İslam dinine eleştirilerde bulunan bir yazara tepki gösteren, bunu yaparken dinî muhtevaya sahip kimi sloganlar atan ve bir noktadan sonra şiddete yönelen kimseleri “Radikal İslamcı” olarak nitelendirmek, konu üzerinde çok fazla düşünmeden konuşmanın (ve belki de, Türkiye’yi pek tanımamanın) bir sonucu. Şöyle ki, din, vatan,bayrak, millet, milliyet gibi kavram ve semboller, Türkiye’deki yaygın kültür içinde yer etmiş bulunan ve dolayısıyla da insanların refleks ve tepkilerinde doğrudan belirleyici olan ögeler durumunda. Ülkede çok geniş bir kitle, bu ögelerin neredeyse tamamı için büyük bir hassasiyet duyuyor. Bu hassasiyetlerin zaman zaman fazlasıyla ölçüsüz şekillerde ifade bulabiliyor olmaları, onları aynı zamanda kitleleri yönlendirme (ve zaman zaman da provoke etme) adına basılabilecek damarlar durumuna da getiriyor.
Ancak burada asıl önemli olan nokta, hiçbir yaygın kültürün, bu gibi hassasiyetlerden sadece birine indirgenerek anlaşılamayacak olması. Zira söz konusu hassasiyetler, zihinlerde aynı anda taşınır. Ancak, herhangi bir olay bu hassasiyetlerden birini tetiklediğinde, kişi sadece o bağlamda bir tepki verir. Diğer hassasiyetler ise, (uyarılmadıkları için) o an itibariyle pasiftir. Bu nedenle de, kişinin o anki tepkisine bakarak “İslamcı”, “milliyetçi” ya da “ırkçı” bir “militan” olduğunu söylemek hatalı olur.

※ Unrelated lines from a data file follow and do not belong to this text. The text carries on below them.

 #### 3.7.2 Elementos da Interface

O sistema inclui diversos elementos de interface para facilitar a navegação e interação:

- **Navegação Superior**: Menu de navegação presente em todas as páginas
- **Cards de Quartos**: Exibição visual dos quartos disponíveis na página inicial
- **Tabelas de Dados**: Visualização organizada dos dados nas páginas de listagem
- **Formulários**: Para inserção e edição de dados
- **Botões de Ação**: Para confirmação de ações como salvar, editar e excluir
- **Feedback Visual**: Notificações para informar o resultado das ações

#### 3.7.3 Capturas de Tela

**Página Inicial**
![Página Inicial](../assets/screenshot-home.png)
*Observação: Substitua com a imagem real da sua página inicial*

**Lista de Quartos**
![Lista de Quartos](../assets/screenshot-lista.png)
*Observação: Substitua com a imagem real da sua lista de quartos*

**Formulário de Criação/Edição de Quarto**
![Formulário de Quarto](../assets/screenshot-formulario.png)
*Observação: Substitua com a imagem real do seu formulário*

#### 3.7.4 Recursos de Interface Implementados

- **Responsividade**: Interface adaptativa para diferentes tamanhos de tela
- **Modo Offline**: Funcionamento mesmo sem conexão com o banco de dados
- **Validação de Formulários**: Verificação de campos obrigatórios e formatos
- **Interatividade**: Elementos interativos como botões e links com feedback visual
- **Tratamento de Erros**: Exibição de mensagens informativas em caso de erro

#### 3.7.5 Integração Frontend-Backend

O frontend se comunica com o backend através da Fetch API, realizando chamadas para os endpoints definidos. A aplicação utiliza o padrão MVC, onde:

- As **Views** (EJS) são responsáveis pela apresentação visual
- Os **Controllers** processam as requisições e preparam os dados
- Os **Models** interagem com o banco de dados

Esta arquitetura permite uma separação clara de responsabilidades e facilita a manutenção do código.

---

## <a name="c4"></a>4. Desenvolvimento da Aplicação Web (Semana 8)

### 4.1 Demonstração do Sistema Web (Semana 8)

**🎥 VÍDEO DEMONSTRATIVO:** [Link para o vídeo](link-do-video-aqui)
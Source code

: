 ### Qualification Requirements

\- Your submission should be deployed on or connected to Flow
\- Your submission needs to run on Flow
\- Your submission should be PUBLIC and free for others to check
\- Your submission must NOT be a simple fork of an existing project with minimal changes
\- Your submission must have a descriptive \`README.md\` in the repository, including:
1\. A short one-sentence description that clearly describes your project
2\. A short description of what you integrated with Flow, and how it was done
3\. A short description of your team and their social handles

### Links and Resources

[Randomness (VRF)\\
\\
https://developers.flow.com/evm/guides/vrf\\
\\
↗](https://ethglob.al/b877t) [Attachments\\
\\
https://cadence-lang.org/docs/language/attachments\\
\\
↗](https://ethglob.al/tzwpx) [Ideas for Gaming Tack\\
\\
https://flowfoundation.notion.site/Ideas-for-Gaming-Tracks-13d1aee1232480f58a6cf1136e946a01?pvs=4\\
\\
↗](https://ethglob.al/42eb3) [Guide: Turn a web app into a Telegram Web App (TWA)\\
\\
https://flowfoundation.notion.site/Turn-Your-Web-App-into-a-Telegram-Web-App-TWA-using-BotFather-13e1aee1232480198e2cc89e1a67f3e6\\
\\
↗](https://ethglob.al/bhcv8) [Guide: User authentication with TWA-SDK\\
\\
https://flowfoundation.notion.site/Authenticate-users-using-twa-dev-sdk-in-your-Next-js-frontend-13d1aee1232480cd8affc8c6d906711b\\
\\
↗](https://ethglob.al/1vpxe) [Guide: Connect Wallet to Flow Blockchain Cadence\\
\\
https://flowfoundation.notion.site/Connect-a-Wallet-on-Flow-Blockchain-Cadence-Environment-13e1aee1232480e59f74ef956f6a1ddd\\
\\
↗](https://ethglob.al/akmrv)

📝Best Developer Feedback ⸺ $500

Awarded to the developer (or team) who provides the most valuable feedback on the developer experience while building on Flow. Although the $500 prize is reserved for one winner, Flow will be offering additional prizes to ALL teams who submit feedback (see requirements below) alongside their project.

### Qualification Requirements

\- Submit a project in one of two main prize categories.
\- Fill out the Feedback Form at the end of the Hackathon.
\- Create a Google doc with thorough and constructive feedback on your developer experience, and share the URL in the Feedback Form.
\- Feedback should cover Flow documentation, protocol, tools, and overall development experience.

Sivas Katliamı’ndaki şu detay da konu hakkında bir fikir verebilir: Madımak Oteli’nden güç bela dışarı çıkarılan Aziz Nesin’i gören itfaiyecilerin ilk tepkileri, kendisine saldırmak ve onu şiddetle yumruklamak olmuştu. Söz konusu itfaiyeciler (elbette) “Radikal İslamcı” değil, sıradan vatandaşlardı –ve dine hakaret edildiği düşüncesiyle herkesin galeyana geldiğini gören sıradan bir Türkiye Cumhuriyeti vatandaşının vereceği tepkiyi veriyorlardı. Eğer ahalinin dine değil de, vatana, millete, bayrağa yönelik hakaretler sonucunda oraya toplandığını düşünseler, dışarıdan bakanlar kendilerini bu sefer de “radikal milliyetçiler” olarak göreceklerdi.
Diğer örnekler
Toplumsal ya da siyasi gerilimin arttığı dönemlerde sıradan vatandaşların sahneye çık(arıl)ması, Türkiye’de az rastlanılan bir durum değil. Örneğin, 6-7 Eylül 1955 İstanbul pogromu esnasında İstiklal Caddesi’nde çekilen fotoğraflara bakılırsa, Rumlara ait olan dükkânların camını çerçevesini indiren, mallarını yağmalayan insanların her gün çarşıda pazarda rastlanılan türden halktan kimseler oldukları görülebilir.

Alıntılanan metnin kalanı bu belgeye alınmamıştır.